Go to the Infrastructure > Nodes screen and click the node name.
On the Disks tab, click a node disk, and then take a look at the charts on the Monitoring tab.

The disk charts display its current usage, average latency, and read/write activity. For advanced monitoring, click Grafana dashboard.

The default time interval for the charts is twelve hours. To zoom into a particular time interval, select the interval with the mouse; to reset zoom, double-click any chart.

To view the service details

Admin panel

Go to the Infrastructure > Nodes screen and click the node name.
On the Disks tab, click a node disk, and then go to the Service tab.

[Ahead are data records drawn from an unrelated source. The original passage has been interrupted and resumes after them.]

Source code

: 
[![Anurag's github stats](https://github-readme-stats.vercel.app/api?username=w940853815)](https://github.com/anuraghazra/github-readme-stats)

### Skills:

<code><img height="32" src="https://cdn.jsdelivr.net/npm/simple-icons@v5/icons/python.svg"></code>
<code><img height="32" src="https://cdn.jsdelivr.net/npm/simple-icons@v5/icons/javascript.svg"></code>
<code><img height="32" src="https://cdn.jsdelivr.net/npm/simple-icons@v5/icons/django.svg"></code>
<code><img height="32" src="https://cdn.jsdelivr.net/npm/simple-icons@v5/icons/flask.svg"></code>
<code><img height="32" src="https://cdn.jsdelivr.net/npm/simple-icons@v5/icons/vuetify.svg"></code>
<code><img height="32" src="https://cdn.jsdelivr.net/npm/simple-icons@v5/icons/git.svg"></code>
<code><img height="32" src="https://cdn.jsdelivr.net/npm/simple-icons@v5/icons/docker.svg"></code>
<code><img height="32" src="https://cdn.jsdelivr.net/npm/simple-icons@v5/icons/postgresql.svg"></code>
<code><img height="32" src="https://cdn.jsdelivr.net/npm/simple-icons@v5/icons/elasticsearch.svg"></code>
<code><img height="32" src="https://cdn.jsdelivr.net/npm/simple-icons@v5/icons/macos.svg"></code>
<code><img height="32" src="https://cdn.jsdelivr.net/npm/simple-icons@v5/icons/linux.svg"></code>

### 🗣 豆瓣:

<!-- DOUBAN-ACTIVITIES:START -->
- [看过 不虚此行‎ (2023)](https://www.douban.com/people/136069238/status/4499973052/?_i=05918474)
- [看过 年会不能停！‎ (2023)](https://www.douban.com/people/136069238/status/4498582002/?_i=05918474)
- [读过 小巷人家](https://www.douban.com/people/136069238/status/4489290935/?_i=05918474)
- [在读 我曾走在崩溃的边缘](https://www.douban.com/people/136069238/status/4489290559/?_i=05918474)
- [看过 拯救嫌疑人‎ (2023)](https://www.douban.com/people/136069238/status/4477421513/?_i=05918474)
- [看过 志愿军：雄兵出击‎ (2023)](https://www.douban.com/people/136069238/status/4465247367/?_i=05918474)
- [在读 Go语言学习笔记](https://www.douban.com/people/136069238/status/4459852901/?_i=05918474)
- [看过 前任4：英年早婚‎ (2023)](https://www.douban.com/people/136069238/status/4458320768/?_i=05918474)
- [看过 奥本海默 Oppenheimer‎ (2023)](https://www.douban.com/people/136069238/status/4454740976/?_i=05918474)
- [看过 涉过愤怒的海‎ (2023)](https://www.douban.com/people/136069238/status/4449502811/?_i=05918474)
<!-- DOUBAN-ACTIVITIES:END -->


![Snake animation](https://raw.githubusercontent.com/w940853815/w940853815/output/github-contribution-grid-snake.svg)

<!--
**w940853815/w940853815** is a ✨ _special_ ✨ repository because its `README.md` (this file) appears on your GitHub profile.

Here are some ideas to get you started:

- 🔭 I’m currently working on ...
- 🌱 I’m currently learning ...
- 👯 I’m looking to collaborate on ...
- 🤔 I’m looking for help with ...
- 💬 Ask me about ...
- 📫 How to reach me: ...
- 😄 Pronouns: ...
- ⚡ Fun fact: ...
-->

Service properties differ depending on the disk role:

Service properties	Storage	Metadata	Metadata+Cache	Cache
Status	Storage service status: Active The service is up and running. Unresponsive The service stops responding and degrades the cluster performance. The disk is isolated from the cluster I/O. Inactive The service has not responded for some time, but data replication has not started yet. A storage service is marked as inactive during its first 5 minutes of inactivity. Offline The service is inactive for more than 5 minutes. After a storage service goes offline, the cluster starts replicating data to restore the chunks that were stored on the affected storage disk. Out of space The disk that runs the service is running out of space. Releasing The service is being released. Failed The service is running but a problem has occurred with the storage disk. Release failed The service failed to be released. Entering maintenance The node that hosts the service is entering the maintenance mode. Maintenance The node that hosts the service is in the maintenance mode. The service is active, but not available for allocating new data chunks. Unknown The state of the service is unknown. Dropped The service was removed by the administrator. Unavailable The service is active, but not available for allocating new data chunks. Unrecognized The service cannot be recognized.	Metadata service status: Available The service is online. Syncing The service is syncing the cluster metadata. Unavailable The service is offline.		—
Systemd	Shows the state of `vstorage-csd.<cluster_name>.<CS_ID>.service`	Shows the state of `vstorage-mdsd.<cluster_name>.<MDS_ID>.service`		—
Tier	Shows the assigned storage tier	—	Shows tiers that are being cached
Service ID	Storage service ID	Metadata service ID		—
Usage	Space usage on the disk
Caching	Enabled/Disabled	—	—	—
Cache location	Shows the SSD disk where this disk's write cache is saved to. Displayed if caching is enabled.	—	—	—
Checksumming	Enabled/Disabled	—	—	—
Encryption	Enabled/Disabled	—	—	—

Command-line interface

Use the following command:

vinfra node disk show [--node <node>] <disk>

--node <node>: Node ID or hostname
<disk>: Disk ID or device name (default: node001.vstoragedomain)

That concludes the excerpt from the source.